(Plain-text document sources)
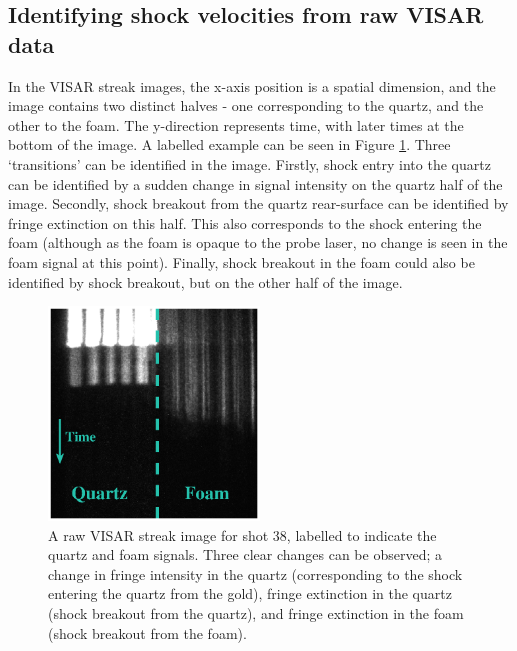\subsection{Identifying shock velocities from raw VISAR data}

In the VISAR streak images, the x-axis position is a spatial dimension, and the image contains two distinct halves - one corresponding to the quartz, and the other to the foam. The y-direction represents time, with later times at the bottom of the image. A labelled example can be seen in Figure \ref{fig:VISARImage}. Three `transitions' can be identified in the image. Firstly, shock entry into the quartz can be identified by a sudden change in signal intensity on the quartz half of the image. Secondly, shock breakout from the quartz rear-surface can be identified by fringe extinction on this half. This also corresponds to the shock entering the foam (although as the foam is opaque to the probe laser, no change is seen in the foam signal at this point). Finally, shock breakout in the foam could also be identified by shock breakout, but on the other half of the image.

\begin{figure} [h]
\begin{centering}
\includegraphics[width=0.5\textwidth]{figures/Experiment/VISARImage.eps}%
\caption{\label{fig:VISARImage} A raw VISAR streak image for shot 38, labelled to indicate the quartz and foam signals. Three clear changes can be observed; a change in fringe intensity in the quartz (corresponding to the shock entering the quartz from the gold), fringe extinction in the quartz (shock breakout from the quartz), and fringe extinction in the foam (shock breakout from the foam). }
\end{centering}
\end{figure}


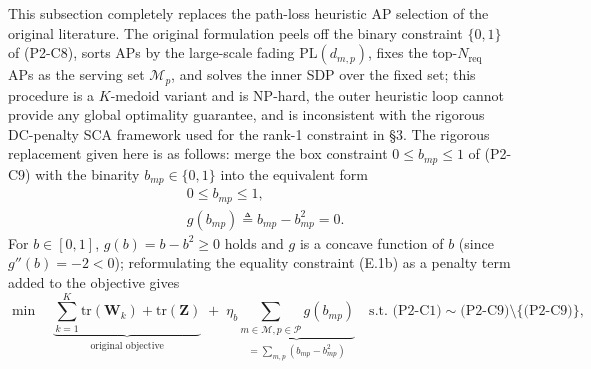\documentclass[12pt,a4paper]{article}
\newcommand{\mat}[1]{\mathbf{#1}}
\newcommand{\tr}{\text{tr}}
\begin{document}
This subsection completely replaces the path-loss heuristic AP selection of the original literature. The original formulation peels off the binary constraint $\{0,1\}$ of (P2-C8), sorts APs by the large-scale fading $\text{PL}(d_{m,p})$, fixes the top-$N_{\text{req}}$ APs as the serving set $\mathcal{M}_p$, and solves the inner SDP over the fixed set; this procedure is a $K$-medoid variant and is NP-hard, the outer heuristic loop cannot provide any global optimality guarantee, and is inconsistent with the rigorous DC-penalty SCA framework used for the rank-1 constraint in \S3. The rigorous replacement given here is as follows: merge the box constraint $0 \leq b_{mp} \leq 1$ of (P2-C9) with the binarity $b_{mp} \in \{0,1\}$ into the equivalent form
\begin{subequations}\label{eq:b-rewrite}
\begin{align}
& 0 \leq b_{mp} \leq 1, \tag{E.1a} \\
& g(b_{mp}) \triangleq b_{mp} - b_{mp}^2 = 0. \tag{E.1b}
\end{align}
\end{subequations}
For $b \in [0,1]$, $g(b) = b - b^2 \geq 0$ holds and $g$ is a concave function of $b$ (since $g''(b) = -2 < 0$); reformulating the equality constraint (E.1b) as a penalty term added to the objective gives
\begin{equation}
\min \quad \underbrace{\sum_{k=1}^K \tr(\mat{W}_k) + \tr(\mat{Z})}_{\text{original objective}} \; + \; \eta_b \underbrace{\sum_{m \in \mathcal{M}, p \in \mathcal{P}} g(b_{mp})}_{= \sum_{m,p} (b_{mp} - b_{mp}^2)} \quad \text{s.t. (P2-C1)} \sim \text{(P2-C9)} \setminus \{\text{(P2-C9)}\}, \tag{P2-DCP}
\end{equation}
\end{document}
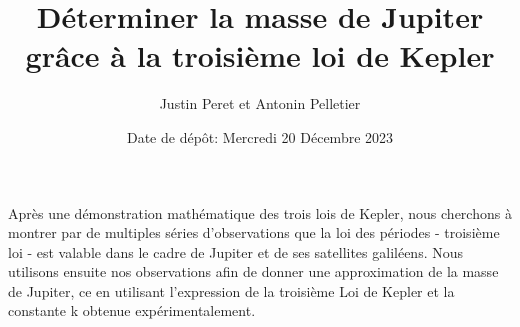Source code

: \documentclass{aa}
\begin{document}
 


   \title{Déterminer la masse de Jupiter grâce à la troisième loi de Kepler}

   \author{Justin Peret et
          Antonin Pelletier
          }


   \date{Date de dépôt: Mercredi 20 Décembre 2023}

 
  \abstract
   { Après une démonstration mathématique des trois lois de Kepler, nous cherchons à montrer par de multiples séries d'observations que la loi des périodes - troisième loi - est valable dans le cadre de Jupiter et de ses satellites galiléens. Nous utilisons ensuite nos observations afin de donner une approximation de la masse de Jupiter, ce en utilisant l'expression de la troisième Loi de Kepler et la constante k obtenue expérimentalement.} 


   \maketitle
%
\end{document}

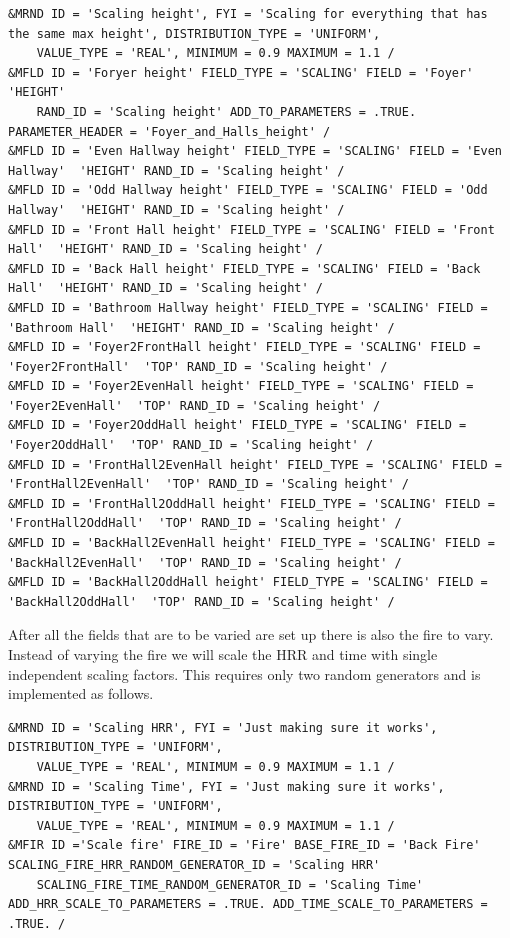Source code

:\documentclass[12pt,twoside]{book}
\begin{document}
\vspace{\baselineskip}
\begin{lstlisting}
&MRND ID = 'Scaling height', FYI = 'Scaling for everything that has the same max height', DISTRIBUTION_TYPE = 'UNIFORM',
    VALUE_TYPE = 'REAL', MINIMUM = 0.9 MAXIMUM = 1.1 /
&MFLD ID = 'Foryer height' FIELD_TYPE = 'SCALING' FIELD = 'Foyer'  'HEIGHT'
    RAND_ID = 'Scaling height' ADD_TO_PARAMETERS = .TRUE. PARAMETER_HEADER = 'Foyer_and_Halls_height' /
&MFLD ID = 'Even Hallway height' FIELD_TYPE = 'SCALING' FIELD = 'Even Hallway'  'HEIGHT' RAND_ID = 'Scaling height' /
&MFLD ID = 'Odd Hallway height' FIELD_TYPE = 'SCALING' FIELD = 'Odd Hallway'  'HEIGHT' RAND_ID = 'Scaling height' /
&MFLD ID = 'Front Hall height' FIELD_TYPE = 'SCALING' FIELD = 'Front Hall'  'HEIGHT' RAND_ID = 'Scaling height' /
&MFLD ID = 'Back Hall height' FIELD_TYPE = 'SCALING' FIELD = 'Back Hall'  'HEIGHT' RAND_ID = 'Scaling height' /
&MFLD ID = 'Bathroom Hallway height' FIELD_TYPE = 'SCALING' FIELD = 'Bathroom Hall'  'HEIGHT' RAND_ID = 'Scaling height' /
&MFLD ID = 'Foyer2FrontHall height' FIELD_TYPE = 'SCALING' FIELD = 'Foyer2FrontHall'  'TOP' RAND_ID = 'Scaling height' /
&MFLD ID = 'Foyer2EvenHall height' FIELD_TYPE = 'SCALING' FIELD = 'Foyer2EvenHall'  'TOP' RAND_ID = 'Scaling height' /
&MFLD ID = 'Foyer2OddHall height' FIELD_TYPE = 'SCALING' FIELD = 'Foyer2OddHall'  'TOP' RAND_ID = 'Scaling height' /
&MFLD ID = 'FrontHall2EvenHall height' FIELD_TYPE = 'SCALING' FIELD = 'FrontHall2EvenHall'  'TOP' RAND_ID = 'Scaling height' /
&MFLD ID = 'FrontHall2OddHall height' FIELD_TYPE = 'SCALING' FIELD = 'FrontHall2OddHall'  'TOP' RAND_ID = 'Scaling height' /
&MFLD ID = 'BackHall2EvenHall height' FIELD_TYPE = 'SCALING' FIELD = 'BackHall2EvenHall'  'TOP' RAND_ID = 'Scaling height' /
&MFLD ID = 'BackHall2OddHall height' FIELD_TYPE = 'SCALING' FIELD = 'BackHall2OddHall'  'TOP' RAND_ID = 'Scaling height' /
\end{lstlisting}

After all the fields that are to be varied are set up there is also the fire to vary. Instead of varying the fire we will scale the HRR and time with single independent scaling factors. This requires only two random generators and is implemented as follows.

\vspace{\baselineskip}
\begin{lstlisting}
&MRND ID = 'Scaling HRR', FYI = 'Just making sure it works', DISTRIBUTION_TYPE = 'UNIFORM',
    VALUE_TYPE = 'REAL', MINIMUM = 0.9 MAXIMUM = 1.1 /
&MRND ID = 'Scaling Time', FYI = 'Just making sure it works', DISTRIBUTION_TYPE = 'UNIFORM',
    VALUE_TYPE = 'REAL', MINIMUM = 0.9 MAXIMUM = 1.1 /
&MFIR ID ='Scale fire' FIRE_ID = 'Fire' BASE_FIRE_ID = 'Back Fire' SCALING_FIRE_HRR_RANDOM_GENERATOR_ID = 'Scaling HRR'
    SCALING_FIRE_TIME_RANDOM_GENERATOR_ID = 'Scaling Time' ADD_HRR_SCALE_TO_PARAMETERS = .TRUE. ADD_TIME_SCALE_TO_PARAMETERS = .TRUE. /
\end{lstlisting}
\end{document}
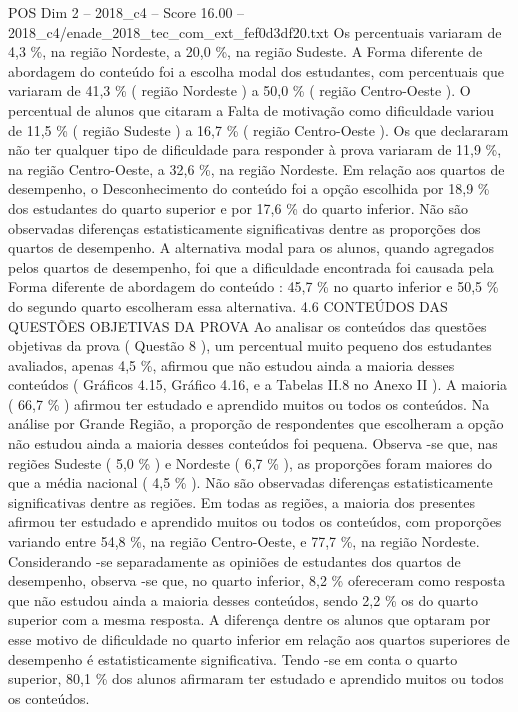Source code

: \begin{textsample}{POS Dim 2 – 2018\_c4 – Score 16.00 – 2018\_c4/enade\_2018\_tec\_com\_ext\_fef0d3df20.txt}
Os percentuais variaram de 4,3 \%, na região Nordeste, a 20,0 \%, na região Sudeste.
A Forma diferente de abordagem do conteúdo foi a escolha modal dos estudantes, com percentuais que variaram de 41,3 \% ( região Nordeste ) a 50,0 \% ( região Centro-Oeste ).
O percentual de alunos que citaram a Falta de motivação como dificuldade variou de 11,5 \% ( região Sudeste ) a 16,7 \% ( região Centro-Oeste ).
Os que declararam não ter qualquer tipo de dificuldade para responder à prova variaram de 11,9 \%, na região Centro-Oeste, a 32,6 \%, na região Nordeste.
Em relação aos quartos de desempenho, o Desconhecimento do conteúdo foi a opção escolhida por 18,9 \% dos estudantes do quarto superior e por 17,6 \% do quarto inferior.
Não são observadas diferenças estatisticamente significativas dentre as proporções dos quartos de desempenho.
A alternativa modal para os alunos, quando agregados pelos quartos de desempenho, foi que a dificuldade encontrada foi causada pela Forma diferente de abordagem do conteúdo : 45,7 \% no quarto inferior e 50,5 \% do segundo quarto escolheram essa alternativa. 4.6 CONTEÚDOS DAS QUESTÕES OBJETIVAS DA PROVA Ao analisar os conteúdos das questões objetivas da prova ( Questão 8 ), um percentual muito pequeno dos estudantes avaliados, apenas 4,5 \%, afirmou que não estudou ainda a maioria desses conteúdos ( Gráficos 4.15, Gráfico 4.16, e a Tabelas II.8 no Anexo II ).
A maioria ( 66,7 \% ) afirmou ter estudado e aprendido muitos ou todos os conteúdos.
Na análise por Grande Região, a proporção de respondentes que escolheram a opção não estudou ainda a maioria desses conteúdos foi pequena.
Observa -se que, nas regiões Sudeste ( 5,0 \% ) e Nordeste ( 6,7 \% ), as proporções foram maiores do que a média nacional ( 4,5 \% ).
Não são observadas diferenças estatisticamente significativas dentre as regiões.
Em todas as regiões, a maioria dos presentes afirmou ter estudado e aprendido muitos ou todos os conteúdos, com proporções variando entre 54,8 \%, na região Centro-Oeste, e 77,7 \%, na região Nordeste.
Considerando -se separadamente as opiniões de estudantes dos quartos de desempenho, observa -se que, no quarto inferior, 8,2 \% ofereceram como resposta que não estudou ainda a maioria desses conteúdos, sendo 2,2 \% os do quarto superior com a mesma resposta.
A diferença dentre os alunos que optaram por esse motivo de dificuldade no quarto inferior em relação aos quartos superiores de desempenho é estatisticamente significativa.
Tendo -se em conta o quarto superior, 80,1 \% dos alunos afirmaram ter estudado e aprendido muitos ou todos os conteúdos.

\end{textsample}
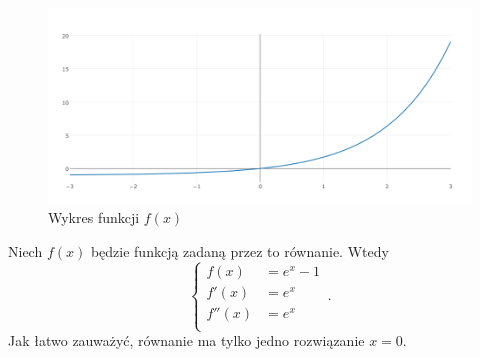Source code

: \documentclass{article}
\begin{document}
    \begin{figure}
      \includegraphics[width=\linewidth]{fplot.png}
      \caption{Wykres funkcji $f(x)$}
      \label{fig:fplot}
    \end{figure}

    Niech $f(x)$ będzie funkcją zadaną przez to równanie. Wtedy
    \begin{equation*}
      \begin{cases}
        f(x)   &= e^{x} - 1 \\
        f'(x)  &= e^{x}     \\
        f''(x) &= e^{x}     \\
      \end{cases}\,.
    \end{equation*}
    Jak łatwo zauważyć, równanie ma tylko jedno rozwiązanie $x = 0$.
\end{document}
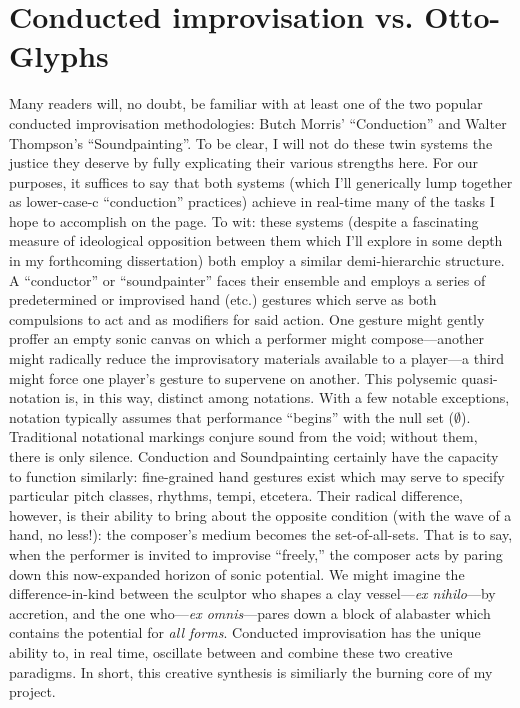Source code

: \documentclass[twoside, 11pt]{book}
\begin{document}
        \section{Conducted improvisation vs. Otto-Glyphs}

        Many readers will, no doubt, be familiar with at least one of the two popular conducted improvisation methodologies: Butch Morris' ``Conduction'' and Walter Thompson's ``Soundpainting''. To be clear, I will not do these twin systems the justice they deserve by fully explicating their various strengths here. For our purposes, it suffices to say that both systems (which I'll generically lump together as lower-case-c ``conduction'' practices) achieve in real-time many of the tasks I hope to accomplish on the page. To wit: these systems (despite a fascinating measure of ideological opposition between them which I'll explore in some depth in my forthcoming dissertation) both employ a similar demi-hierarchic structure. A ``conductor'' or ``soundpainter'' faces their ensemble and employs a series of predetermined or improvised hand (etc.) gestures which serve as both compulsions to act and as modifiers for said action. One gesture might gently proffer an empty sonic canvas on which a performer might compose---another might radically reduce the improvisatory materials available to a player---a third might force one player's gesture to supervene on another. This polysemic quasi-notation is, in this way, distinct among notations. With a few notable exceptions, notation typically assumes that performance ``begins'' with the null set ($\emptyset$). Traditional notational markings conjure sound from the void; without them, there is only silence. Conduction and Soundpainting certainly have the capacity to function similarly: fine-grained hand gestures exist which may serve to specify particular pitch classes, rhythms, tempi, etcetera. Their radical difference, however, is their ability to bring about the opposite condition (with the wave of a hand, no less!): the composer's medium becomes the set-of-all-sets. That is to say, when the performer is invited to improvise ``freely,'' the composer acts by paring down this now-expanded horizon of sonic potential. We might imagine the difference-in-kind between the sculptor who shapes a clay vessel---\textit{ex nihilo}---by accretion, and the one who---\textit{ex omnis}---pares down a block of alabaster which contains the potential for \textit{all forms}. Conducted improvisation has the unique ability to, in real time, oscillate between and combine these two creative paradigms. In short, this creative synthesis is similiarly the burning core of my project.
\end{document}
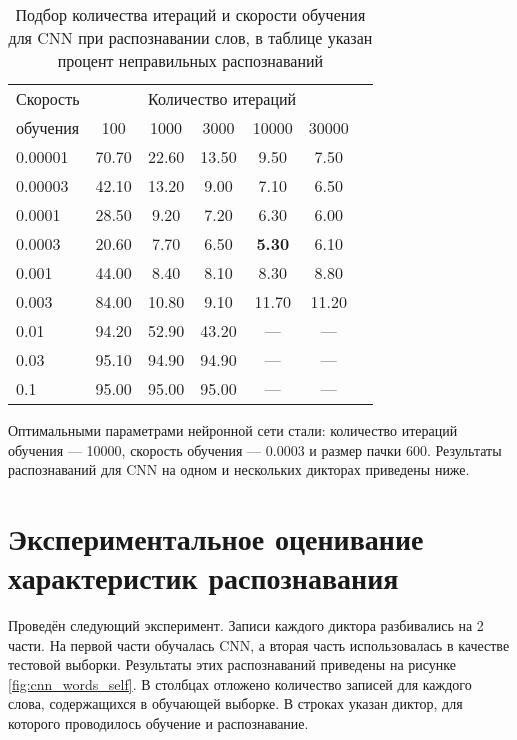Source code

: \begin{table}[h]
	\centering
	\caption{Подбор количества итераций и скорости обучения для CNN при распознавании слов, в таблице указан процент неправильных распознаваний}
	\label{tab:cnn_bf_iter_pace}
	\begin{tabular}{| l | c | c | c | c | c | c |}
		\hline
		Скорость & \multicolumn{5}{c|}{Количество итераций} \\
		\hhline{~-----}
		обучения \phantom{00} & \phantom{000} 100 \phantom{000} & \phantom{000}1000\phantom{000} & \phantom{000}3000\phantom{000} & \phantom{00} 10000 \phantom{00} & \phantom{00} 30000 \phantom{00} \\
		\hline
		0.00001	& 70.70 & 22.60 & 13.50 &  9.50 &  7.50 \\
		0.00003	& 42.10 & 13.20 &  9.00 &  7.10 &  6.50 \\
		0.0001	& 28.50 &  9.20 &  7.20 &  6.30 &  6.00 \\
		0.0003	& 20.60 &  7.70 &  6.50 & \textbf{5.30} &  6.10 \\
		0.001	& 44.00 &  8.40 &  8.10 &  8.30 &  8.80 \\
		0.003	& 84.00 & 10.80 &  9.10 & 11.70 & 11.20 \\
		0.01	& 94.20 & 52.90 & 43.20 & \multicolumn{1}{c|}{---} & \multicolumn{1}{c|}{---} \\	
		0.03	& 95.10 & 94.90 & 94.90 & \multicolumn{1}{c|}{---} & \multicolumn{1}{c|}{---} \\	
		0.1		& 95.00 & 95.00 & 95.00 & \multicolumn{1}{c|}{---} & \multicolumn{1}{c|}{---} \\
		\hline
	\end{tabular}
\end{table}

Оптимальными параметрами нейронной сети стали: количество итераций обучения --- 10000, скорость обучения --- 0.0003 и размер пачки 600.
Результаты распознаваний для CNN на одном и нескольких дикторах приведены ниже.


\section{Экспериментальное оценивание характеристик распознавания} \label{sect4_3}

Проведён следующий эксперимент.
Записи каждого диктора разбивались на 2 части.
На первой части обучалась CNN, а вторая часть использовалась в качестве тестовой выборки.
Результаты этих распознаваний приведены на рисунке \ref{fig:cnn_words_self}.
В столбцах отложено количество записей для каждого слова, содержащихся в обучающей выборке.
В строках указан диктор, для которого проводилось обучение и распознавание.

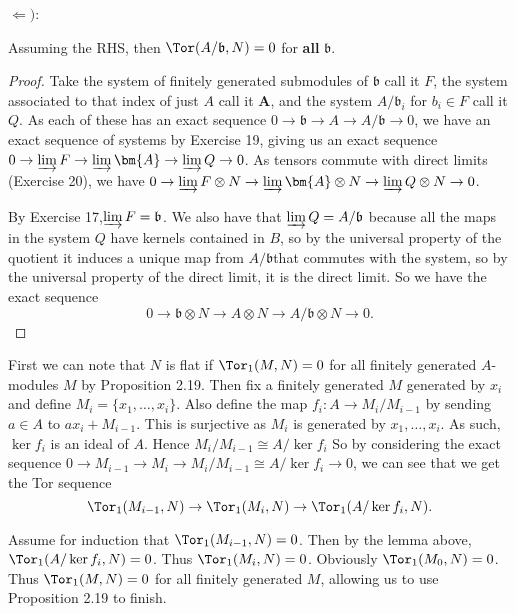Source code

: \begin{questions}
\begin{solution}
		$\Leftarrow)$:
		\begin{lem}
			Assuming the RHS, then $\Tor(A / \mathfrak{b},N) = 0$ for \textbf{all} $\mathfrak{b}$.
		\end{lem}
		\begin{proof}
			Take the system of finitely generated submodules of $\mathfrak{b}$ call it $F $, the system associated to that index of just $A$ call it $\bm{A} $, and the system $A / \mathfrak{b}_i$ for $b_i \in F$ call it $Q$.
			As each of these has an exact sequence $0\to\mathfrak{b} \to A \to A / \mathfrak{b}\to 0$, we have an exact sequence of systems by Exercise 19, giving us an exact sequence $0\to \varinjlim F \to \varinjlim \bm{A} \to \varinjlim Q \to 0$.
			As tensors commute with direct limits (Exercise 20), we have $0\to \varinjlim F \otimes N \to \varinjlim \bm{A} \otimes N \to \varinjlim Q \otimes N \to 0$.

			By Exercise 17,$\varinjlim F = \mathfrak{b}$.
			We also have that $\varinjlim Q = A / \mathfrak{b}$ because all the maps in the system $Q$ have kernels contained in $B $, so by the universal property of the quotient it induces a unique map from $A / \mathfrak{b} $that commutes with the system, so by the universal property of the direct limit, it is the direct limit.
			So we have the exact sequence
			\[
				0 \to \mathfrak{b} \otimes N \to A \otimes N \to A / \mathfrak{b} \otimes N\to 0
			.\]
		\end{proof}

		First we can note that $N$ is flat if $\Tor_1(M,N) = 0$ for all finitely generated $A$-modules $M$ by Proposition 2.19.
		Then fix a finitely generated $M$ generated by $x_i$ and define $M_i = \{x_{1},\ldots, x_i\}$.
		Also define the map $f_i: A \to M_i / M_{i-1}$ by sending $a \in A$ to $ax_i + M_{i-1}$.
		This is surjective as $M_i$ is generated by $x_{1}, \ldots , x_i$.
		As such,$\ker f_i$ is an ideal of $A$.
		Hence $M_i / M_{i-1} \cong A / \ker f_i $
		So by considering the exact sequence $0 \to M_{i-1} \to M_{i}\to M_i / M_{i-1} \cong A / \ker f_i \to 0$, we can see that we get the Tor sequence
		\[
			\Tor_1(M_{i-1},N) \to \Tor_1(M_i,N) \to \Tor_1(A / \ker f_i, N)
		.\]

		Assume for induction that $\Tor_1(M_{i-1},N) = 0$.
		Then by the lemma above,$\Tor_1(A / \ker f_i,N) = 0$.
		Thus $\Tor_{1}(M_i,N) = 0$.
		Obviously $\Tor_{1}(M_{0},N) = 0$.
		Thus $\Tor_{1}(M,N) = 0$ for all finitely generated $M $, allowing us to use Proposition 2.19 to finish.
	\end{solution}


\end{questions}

EXERCISE PROMPT.
Line by line, count how many lines of the entries contain the word "TRUE", and give only that number.

EXPECTED ANSWER.
2